**WHAT THE EXERCISE ASKS:** What lines in the material hold the string "calculated"? Copy out each of them.

**DATA RECORDS:**
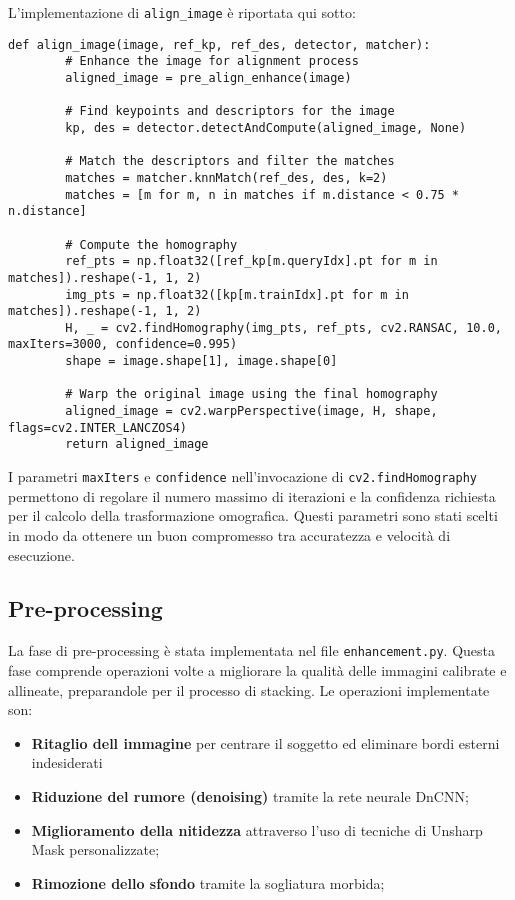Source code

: L'implementazione di \texttt{align\_image} è riportata qui sotto:

\begin{lstlisting}[label={lst:single_alignment}]
    def align_image(image, ref_kp, ref_des, detector, matcher):
        # Enhance the image for alignment process
        aligned_image = pre_align_enhance(image)

        # Find keypoints and descriptors for the image
        kp, des = detector.detectAndCompute(aligned_image, None)

        # Match the descriptors and filter the matches
        matches = matcher.knnMatch(ref_des, des, k=2)
        matches = [m for m, n in matches if m.distance < 0.75 * n.distance]
        
        # Compute the homography
        ref_pts = np.float32([ref_kp[m.queryIdx].pt for m in matches]).reshape(-1, 1, 2)
        img_pts = np.float32([kp[m.trainIdx].pt for m in matches]).reshape(-1, 1, 2)
        H, _ = cv2.findHomography(img_pts, ref_pts, cv2.RANSAC, 10.0, maxIters=3000, confidence=0.995)
        shape = image.shape[1], image.shape[0]
        
        # Warp the original image using the final homography
        aligned_image = cv2.warpPerspective(image, H, shape, flags=cv2.INTER_LANCZOS4)
        return aligned_image
\end{lstlisting}

I parametri \texttt{maxIters} e \texttt{confidence} nell'invocazione di \texttt{cv2.findHomography} permettono di regolare il numero massimo di iterazioni e la confidenza richiesta per il calcolo della trasformazione omografica. Questi parametri sono stati scelti in modo da ottenere un buon compromesso tra accuratezza e velocità di esecuzione.

\subsection{Pre-processing} \label{subsec:preprocessing_impl}

La fase di pre-processing è stata implementata nel file \texttt{enhancement.py}. Questa fase comprende operazioni volte a migliorare la qualità delle immagini calibrate e allineate, preparandole per il processo di stacking. Le operazioni implementate son:

\begin{itemize}
    \item \textbf{Ritaglio dell immagine} per centrare il soggetto ed eliminare bordi esterni indesiderati
    \item \textbf{Riduzione del rumore (denoising)} tramite la rete neurale DnCNN;
    \item \textbf{Miglioramento della nitidezza} attraverso l'uso di tecniche di Unsharp Mask personalizzate;
    \item \textbf{Rimozione dello sfondo} tramite la sogliatura morbida;
\end{itemize}

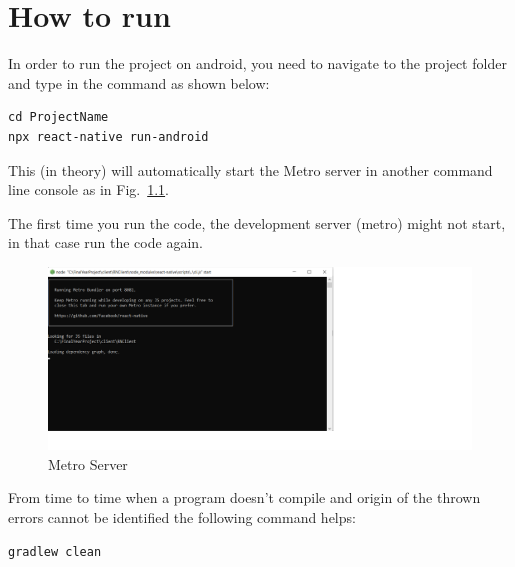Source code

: \chapter{How to run}
 In order to run the project on android, you need to navigate to the project folder and type in the command as shown below:
 
\begin{lstlisting}
cd ProjectName
npx react-native run-android
\end{lstlisting}

This (in theory) will automatically start the Metro server in another command line console as in Fig.~\ref{fig:Metro}. 

The first time you run the code, the development server (metro) might not start, in that case run the code again.

\begin{figure}[ht]
    \centering
    \includegraphics[width=1.9\textwidth]{img/metro.png}
     \caption{Metro Server}
    \label{fig:Metro}
\end{figure}

From time to time when a program doesn't compile and origin of the thrown errors cannot be identified the following command helps: 

\begin{lstlisting}
gradlew clean
\end{lstlisting}

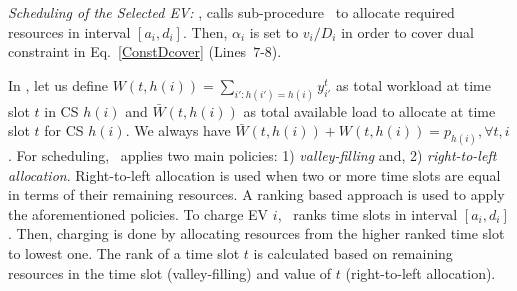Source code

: 		\emph{Scheduling of the Selected EV:} , \ics calls sub-procedure \sa\ to allocate required resources in interval $[a_i,d_i]$. Then, $\alpha _i$ is set to $v_i\slash D_i$ in order to cover dual constraint in Eq.~\eqref{ConstDcover} (Lines~$7$-$8$). 
		
		In \sa, 
		let us define $W(t,h(i))=\sum_{i': h(i')=h(i)} y_{i'}^t$ as total workload at time slot $t$ in CS $h(i)$ and $\bar{W}(t,h(i))$ as total available load to allocate at time slot $t$ for CS $h(i)$. We always have ${\bar{W}(t,h(i))+W(t,h(i))=p_{h(i)},  \forall t, i}$. For scheduling, \sa\ applies two main policies: 1) \emph{valley-filling} and, 2) \emph{right-to-left allocation}.  %
				Right-to-left allocation is used when two or more time slots are equal in terms of their remaining resources. 
A ranking based approach is used to apply the aforementioned policies. 
		To charge  EV $i$, \sa\ ranks time slots in interval $[a_i,d_i]$. Then, charging is done by allocating resources from the higher ranked time slot to lowest one. The rank of a time slot $t$ is calculated based on remaining resources in the time slot (valley-filling) and value of $t$ (right-to-left allocation). 
		
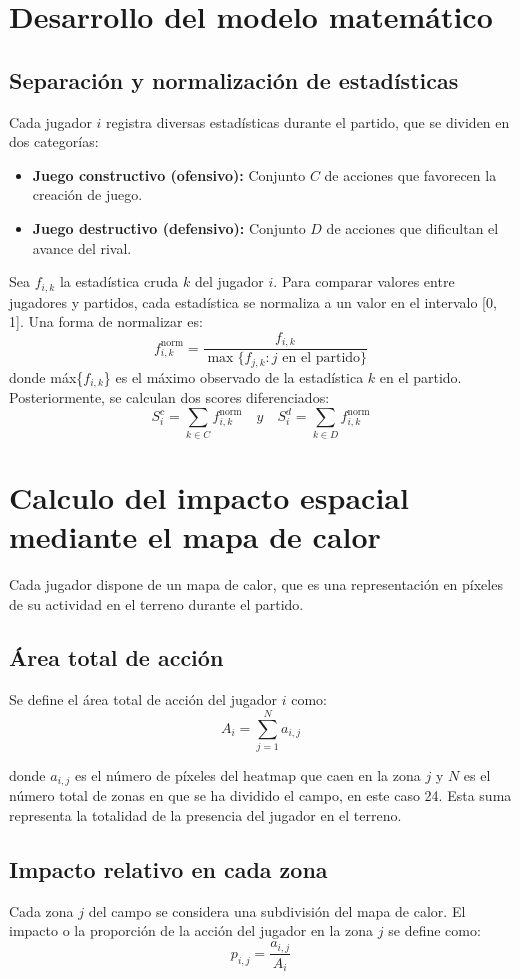 \section{Desarrollo del modelo matemático}
\subsection*{Separación y normalización de estadísticas}

Cada jugador $i$ registra diversas estadísticas durante el partido, que se dividen en dos
categorías:

\begin{itemize}
    \item \textbf{Juego constructivo (ofensivo):} Conjunto $C$ de acciones que favorecen la creación de juego.
    \item \textbf{Juego destructivo (defensivo):} Conjunto $D$ de acciones que dificultan el avance del rival.
\end{itemize}

Sea $f_{i,k}$ la estadística cruda $k$ del jugador $i$. Para comparar valores entre jugadores y
partidos, cada estadística se normaliza a un valor en el intervalo [0, 1]. Una forma de
normalizar es:
\[
f_{i,k}^{\text{norm}} = \frac{f_{i,k}}{\max\{f_{j,k} : j \text{ en el partido}\}}
\]
donde máx\{$f_{i,k}$\} es el máximo observado de la estadística $k$ en el partido.
Posteriormente, se calculan dos scores diferenciados:
\[
S_i^c = \sum_{k \in C} f_{i,k}^{\text{norm}} \quad y \quad S_i^d = \sum_{k \in D} f_{i,k}^{\text{norm}}
\]

\section{Calculo del impacto espacial mediante el mapa de calor}
Cada jugador dispone de un mapa de calor, que es una representación en píxeles de su
actividad en el terreno durante el partido.
\subsection*{Área total de acción}
Se define el área total de acción del jugador $i$ como:
\[
A_i = \sum_{j=1}^{N} a_{i,j}
\]

donde $a_{i,j}$ es el número de píxeles del heatmap que caen en la zona $j$ y $N$ es el número total de zonas en que se ha dividido el campo, en este caso 24. Esta suma representa la
totalidad de la presencia del jugador en el terreno.

\subsection*{Impacto relativo en cada zona}
Cada zona $j$ del campo se considera una subdivisión del mapa de calor. El impacto o la
proporción de la acción del jugador en la zona $j$ se define como:
\[
p_{i,j} = \frac{a_{i,j}}{A_i}
\]

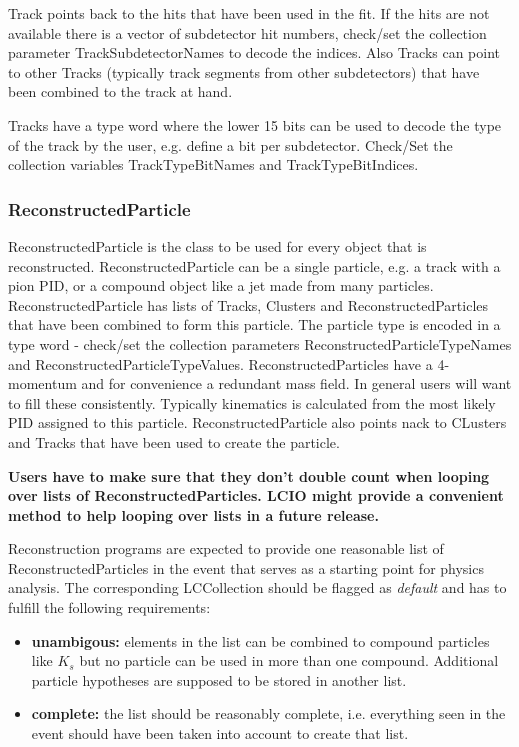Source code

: \documentclass[twoside]{article}
\begin{document}
Track points back to the hits that have been used in the  fit. 
If the hits are not available there is a vector of subdetector hit numbers, check/set the collection parameter
TrackSubdetectorNames to decode the indices. Also Tracks can point to other Tracks (typically track segments from
other subdetectors) that have been combined to the track at hand.

Tracks have a type word where the lower 15 bits can be used to decode the type of the track by the
user, e.g. define a bit per subdetector. Check/Set the collection variables TrackTypeBitNames and 
TrackTypeBitIndices.

\subsubsection{ReconstructedParticle}
ReconstructedParticle is the class to be used for every object that is reconstructed. ReconstructedParticle
can be a single particle, e.g. a track with a pion PID, or a compound object like a jet made from many 
particles.
ReconstructedParticle has lists of Tracks, Clusters and ReconstructedParticles that have been combined to form 
this particle. The particle type  is encoded  in a type word - check/set the collection parameters 
ReconstructedParticleTypeNames and ReconstructedParticleTypeValues.
ReconstructedParticles have a 4-momentum and for convenience a redundant mass field. In general users will 
want to fill these consistently. Typically kinematics is calculated from the most likely PID assigned
to this particle.
ReconstructedParticle also points nack to CLusters and Tracks that have been used to create the particle.

{\bf Users have to make sure that they don't double count when looping over lists of ReconstructedParticles. 
LCIO might provide a convenient method to help looping over lists in a future release.}

Reconstruction programs are expected to provide one reasonable list of ReconstructedParticles in the event
that serves as a starting point for physics analysis. The corresponding LCCollection should be flagged 
as {\em default} and has to fulfill the following requirements:
\begin{itemize}
\item{{\bf unambigous:} elements in the list can be combined to compound particles like $K_s$ but no particle
can be used in more than one compound. Additional particle hypotheses are supposed to  be stored in another 
list.}
\item{{\bf complete:} the list should be reasonably complete, i.e. everything seen in the event should have 
been taken into account to create that list.}
\end{itemize}
\end{document}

**EXERCISE SOLUTION:**
		To charge  EV $i$, \sa\ ranks time slots in interval $[a_i,d_i]$. Then, charging is done by allocating resources from the higher ranked time slot to lowest one. The rank of a time slot $t$ is calculated based on remaining resources in the time slot (valley-filling) and value of $t$ (right-to-left allocation). 
want to fill these consistently. Typically kinematics is calculated from the most likely PID assigned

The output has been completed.